→ Records to process:
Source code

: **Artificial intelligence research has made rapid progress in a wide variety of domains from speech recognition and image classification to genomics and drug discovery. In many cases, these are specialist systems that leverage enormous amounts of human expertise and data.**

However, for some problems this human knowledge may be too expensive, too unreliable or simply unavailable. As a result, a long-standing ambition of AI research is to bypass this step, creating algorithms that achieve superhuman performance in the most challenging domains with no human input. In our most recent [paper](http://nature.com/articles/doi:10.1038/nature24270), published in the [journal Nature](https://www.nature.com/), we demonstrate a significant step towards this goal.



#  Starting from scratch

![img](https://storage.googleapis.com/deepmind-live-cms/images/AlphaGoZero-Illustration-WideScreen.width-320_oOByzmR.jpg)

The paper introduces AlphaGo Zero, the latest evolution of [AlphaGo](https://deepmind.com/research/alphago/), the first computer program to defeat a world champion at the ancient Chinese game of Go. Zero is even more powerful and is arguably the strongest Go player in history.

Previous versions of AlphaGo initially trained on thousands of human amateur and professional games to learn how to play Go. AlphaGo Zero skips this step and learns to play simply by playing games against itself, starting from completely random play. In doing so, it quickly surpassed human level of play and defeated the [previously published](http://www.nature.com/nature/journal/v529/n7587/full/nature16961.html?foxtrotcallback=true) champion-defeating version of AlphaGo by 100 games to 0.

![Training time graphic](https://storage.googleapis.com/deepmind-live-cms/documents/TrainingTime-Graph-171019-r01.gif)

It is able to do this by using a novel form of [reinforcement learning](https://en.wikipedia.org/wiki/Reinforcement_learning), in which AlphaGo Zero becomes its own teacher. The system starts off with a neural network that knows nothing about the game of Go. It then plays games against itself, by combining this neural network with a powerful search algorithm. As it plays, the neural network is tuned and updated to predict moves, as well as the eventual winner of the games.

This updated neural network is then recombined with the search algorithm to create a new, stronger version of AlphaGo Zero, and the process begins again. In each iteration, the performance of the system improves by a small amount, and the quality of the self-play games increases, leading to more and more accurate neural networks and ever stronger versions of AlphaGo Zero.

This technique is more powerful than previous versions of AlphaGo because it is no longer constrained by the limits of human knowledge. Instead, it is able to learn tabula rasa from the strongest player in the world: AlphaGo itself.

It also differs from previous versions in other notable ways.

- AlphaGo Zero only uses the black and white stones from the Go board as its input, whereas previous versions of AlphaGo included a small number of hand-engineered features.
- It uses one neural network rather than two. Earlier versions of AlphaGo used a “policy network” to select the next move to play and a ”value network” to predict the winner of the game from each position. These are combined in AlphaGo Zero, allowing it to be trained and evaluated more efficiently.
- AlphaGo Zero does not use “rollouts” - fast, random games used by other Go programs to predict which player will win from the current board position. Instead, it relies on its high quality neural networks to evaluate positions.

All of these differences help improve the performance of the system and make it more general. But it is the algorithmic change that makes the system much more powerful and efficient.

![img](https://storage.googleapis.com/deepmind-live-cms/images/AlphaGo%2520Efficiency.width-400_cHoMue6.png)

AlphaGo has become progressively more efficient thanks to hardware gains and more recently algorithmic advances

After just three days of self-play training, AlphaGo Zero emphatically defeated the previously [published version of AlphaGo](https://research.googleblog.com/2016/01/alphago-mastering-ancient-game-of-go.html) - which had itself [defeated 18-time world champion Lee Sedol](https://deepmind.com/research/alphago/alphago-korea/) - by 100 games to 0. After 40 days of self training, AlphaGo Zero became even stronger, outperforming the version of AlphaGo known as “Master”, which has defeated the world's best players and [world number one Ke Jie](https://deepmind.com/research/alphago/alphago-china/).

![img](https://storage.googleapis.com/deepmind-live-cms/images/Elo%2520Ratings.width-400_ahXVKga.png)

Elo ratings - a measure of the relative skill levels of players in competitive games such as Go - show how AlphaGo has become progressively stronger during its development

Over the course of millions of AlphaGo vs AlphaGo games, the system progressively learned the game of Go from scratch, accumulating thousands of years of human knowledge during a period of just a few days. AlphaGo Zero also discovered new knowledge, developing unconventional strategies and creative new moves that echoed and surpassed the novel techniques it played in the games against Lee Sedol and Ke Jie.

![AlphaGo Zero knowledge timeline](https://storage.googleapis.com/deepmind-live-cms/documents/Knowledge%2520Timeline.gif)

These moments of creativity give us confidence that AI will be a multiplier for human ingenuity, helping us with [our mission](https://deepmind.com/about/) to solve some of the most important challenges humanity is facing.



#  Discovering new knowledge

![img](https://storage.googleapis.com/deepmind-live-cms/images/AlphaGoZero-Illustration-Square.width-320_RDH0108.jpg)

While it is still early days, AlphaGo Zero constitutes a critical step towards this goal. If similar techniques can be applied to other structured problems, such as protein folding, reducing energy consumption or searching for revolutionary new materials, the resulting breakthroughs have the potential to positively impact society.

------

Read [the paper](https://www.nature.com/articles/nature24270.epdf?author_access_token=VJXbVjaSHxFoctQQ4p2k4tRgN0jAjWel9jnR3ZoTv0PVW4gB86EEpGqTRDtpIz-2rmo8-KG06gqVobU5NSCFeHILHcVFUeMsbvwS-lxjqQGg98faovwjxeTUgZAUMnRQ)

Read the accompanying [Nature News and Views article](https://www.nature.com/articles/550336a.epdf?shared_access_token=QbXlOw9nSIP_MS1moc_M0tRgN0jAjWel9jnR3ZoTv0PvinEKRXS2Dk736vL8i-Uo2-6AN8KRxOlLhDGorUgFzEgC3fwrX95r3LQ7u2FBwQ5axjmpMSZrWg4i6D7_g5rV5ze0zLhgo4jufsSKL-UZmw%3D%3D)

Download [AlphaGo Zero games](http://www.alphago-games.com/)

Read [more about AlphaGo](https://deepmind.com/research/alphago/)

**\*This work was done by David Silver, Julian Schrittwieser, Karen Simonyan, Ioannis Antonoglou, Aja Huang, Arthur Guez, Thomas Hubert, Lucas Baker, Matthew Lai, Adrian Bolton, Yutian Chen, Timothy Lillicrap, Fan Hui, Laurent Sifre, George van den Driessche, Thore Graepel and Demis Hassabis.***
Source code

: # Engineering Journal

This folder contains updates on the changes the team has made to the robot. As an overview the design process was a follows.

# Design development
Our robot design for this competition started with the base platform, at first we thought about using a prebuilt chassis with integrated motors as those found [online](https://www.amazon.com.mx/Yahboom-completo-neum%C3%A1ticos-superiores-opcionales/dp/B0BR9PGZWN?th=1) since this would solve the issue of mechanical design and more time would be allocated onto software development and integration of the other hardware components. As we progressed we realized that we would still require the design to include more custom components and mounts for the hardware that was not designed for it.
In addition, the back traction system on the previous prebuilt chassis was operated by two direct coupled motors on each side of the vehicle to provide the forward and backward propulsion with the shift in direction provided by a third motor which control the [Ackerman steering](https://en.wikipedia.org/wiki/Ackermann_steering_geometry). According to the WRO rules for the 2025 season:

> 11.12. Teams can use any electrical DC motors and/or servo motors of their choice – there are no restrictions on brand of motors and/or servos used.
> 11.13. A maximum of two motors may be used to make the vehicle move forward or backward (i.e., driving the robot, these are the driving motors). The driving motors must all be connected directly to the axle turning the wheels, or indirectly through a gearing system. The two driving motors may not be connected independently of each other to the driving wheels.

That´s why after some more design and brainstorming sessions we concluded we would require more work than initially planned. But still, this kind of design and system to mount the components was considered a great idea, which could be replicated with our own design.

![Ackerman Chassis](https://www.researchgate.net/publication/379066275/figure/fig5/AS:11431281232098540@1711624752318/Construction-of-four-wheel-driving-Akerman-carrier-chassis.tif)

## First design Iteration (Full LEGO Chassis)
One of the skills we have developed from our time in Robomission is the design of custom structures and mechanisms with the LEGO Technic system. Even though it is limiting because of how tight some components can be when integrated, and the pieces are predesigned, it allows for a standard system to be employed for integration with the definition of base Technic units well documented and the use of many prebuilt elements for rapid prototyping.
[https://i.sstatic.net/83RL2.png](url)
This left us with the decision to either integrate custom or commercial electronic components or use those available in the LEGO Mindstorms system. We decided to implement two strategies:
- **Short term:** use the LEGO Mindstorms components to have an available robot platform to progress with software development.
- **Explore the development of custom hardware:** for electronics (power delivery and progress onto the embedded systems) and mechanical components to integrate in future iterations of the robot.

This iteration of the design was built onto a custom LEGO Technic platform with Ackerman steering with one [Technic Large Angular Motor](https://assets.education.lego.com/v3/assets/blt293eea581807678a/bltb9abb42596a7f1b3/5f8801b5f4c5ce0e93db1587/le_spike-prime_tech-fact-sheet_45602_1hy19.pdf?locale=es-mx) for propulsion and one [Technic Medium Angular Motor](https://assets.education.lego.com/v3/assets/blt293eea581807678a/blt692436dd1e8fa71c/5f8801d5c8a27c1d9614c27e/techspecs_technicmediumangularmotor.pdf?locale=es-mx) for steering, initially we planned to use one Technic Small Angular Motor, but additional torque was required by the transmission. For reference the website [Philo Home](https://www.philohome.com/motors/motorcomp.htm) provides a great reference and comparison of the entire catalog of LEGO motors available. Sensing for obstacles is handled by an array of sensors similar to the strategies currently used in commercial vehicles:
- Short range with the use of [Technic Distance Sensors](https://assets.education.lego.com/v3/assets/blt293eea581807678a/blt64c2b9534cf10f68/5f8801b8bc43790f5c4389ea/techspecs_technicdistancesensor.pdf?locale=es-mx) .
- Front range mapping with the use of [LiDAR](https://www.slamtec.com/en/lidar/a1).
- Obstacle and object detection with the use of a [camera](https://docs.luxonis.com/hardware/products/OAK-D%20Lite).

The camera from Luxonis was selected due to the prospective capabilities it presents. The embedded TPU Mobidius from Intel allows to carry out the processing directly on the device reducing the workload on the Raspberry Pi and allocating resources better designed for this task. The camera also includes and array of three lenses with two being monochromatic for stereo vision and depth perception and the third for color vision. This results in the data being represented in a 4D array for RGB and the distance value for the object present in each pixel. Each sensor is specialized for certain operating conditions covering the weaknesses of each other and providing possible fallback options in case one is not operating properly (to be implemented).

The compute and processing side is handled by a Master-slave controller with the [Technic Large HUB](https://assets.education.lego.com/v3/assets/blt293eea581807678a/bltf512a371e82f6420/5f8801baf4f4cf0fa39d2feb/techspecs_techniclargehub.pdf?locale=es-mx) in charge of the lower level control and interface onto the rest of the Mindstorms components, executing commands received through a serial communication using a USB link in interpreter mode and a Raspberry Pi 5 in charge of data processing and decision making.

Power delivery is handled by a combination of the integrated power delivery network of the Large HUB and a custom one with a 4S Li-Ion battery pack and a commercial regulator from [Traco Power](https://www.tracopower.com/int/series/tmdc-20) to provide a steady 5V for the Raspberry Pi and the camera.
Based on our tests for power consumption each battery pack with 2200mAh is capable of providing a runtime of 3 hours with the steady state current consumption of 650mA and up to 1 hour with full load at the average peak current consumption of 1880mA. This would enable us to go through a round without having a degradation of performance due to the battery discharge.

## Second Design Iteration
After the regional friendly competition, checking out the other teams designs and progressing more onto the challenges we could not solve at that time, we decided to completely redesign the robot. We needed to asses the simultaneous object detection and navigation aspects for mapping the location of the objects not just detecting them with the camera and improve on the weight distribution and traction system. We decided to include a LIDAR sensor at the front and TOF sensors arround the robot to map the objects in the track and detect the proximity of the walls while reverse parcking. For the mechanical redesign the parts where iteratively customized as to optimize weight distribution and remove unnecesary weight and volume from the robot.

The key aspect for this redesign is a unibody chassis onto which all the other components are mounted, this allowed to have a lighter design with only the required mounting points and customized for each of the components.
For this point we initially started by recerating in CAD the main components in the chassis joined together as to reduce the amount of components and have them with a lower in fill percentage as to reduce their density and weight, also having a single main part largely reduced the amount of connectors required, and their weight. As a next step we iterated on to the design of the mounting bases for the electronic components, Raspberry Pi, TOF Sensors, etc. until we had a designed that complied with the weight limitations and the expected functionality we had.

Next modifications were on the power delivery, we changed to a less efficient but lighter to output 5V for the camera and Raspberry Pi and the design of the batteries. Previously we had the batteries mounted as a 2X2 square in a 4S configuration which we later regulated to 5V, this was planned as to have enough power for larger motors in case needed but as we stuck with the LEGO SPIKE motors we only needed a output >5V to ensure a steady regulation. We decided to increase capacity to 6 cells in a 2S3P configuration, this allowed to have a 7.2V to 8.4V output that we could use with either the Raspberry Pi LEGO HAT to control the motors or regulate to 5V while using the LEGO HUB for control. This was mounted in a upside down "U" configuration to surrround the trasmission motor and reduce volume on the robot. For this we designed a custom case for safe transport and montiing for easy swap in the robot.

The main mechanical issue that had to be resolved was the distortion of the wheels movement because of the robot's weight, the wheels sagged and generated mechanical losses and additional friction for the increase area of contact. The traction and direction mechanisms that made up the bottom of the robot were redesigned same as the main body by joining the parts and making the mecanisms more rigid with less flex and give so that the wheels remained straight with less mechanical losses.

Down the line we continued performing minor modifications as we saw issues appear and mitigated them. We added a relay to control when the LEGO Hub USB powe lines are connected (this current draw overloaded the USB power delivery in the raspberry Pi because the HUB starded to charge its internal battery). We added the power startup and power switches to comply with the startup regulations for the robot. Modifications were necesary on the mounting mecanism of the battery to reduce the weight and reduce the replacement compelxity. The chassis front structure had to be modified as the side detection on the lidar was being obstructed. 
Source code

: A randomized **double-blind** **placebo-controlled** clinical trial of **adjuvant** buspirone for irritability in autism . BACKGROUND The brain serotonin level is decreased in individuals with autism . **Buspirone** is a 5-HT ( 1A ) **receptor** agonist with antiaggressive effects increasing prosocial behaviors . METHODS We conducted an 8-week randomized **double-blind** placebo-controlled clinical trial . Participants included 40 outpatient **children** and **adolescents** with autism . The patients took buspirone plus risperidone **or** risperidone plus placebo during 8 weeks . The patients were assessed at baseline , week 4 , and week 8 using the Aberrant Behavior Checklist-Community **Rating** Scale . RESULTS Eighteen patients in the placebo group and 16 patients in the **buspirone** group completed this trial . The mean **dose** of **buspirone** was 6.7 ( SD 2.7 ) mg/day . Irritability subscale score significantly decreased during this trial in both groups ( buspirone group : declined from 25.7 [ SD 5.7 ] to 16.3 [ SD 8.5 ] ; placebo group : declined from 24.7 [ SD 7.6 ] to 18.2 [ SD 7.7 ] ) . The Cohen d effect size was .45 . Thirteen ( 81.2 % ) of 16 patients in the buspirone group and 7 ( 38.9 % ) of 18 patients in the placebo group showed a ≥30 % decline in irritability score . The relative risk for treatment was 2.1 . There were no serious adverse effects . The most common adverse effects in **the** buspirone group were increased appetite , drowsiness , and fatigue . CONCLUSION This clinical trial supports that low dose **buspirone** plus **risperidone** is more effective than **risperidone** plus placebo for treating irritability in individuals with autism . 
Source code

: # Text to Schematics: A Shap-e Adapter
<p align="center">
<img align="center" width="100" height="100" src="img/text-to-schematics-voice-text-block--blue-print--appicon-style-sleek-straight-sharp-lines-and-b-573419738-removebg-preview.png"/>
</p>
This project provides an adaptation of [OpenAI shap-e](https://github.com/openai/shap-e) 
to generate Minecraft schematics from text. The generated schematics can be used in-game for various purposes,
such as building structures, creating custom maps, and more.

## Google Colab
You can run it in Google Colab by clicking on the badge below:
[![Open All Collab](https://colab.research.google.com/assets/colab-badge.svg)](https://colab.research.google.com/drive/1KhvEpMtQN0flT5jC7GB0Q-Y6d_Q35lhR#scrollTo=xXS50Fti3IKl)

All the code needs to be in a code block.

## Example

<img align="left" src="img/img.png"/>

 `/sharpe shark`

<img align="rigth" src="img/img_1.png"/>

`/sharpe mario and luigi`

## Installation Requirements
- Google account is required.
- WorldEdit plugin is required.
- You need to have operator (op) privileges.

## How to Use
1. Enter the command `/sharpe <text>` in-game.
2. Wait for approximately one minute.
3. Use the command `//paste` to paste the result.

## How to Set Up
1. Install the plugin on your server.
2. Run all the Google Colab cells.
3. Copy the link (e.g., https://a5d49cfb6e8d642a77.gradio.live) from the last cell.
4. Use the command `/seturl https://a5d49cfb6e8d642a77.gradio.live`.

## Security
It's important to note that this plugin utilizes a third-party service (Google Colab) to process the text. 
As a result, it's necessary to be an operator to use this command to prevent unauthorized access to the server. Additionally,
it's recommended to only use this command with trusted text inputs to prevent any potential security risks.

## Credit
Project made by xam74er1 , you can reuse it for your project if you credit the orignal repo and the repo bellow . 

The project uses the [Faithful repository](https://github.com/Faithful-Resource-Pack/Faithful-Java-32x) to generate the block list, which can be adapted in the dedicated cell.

→ Work to complete:
If a line in the records above holds the string "important", copy it.

→ Your solution:
These moments of creativity give us confidence that AI will be a multiplier for human ingenuity, helping us with [our mission](https://deepmind.com/about/) to solve some of the most important challenges humanity is facing.
It's important to note that this plugin utilizes a third-party service (Google Colab) to process the text. 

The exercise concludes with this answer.